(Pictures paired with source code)
* * * * * * * * *
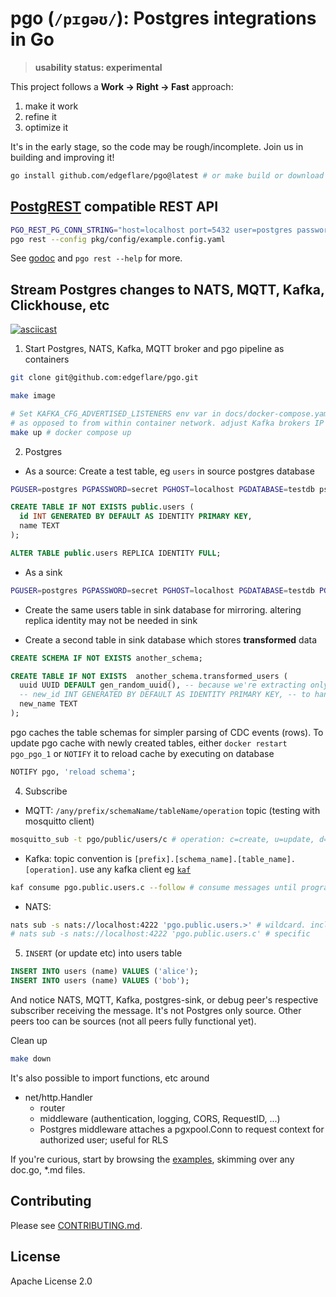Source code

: # pgo (`/pɪɡəʊ/`): Postgres integrations in Go

> **usability status: experimental**

This project follows a **Work → Right → Fast** approach:

1. make it work
2. refine it
3. optimize it

It's in the early stage, so the code may be rough/incomplete. Join us in building and improving it!

```sh
go install github.com/edgeflare/pgo@latest # or make build or download from release page
```

## [PostgREST](https://docs.postgrest.org/en/stable/references/api/tables_views.html) compatible REST API

```sh
PGO_REST_PG_CONN_STRING="host=localhost port=5432 user=postgres password=secret dbname=testdb"
pgo rest --config pkg/config/example.config.yaml
```

See [godoc](https://pkg.go.dev/github.com/edgeflare/pgo/pkg/rest) and `pgo rest --help` for more.

## Stream Postgres changes to NATS, MQTT, Kafka, Clickhouse, etc

[![asciicast](https://asciinema.org/a/704523.svg)](https://asciinema.org/a/704523)

1. Start Postgres, NATS, Kafka, MQTT broker and pgo pipeline as containers

```sh
git clone git@github.com:edgeflare/pgo.git

make image

# Set KAFKA_CFG_ADVERTISED_LISTENERS env var in docs/docker-compose.yaml to host IP for local access,
# as opposed to from within container network. adjust Kafka brokers IP in docs/pipeline-example.docker.yaml
make up # docker compose up
```

2. Postgres
- As a source: Create a test table, eg `users` in source postgres database

```sh
PGUSER=postgres PGPASSWORD=secret PGHOST=localhost PGDATABASE=testdb psql
```

```sql
CREATE TABLE IF NOT EXISTS public.users (
  id INT GENERATED BY DEFAULT AS IDENTITY PRIMARY KEY,
  name TEXT
);

ALTER TABLE public.users REPLICA IDENTITY FULL;
```

- As a sink

```sh
PGUSER=postgres PGPASSWORD=secret PGHOST=localhost PGDATABASE=testdb PGPORT=5431 psql
```

- Create the same users table in sink database for mirroring. altering replica identity may not be needed in sink

- Create a second table in sink database which stores **transformed** data 

```sql
CREATE SCHEMA IF NOT EXISTS another_schema;

CREATE TABLE IF NOT EXISTS  another_schema.transformed_users (
  uuid UUID DEFAULT gen_random_uuid(), -- because we're extracting only `name` field
  -- new_id INT GENERATED BY DEFAULT AS IDENTITY PRIMARY KEY, -- to handle UPDATE operations, primary key column type must match in source and sink
  new_name TEXT
);
```

pgo caches the table schemas for simpler parsing of CDC events (rows). To update pgo cache with newly created tables,
either `docker restart pgo_pgo_1` or `NOTIFY` it to reload cache by executing on database

```sql
NOTIFY pgo, 'reload schema';
```

4. Subscribe

- MQTT: `/any/prefix/schemaName/tableName/operation` topic (testing with mosquitto client)

```sh
mosquitto_sub -t pgo/public/users/c # operation: c=create, u=update, d=delete, r=read
```

- Kafka: topic convention is `[prefix].[schema_name].[table_name].[operation]`. use any kafka client eg [`kaf`](https://github.com/birdayz/kaf)

```sh
kaf consume pgo.public.users.c --follow # consume messages until program execution
```

- NATS:

```sh
nats sub -s nats://localhost:4222 'pgo.public.users.>' # wildcard. includes all nested parts
# nats sub -s nats://localhost:4222 'pgo.public.users.c' # specific
```

5. `INSERT` (or update etc) into users table

```sql
INSERT INTO users (name) VALUES ('alice');
INSERT INTO users (name) VALUES ('bob');
```

And notice NATS, MQTT, Kafka, postgres-sink, or debug peer's respective subscriber receiving the message.
It's not Postgres only source. Other peers too can be sources (not all peers fully functional yet).


Clean up

```sh
make down
```

It's also possible to import functions, etc around
- net/http.Handler
  - router
  - middleware (authentication, logging, CORS, RequestID, ...)
  - Postgres middleware attaches a pgxpool.Conn to request context for authorized user; useful for RLS

If you're curious, start by browsing the [examples](./examples/), skimming over any doc.go, *.md files.

## Contributing
Please see [CONTRIBUTING.md](CONTRIBUTING.md).

## License
Apache License 2.0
* * * * * * * * *
### TASK INSTRUCTIONS
If a line in the entries holds the word "psql", count it. Report the total only.

### EXERCISE SOLUTION
2